___ GIVEN DATA ___
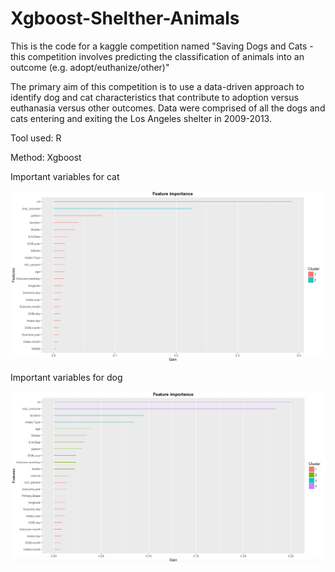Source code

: # Xgboost-Shelther-Animals

This is the code for a kaggle competition named "Saving Dogs and Cats - this competition involves predicting the classification of animals into an outcome (e.g. adopt/euthanize/other)"

The primary aim of this competition is to use a data-driven approach to identify dog and cat characteristics that contribute to adoption versus euthanasia versus other outcomes. Data were comprised of all the dogs and cats entering and exiting the Los Angeles  shelter in 2009-2013.

Tool used: R

Method: Xgboost

Important variables for cat 

![alt tag](https://github.com/vergil9312/Xgboost-Shelther-Animals/blob/master/Xgboost/cat.feature%20importance.png?raw=true)

Important variables for dog

![alt tag](https://github.com/vergil9312/Xgboost-Shelther-Animals/blob/master/Xgboost/dog.feature%20importance.png?raw=true)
___
* **WORK REQUIRED**:
Within the listing above, say how many lines contain the string "blob". Reply with the number only.

* **RESPONSE AREA**:
2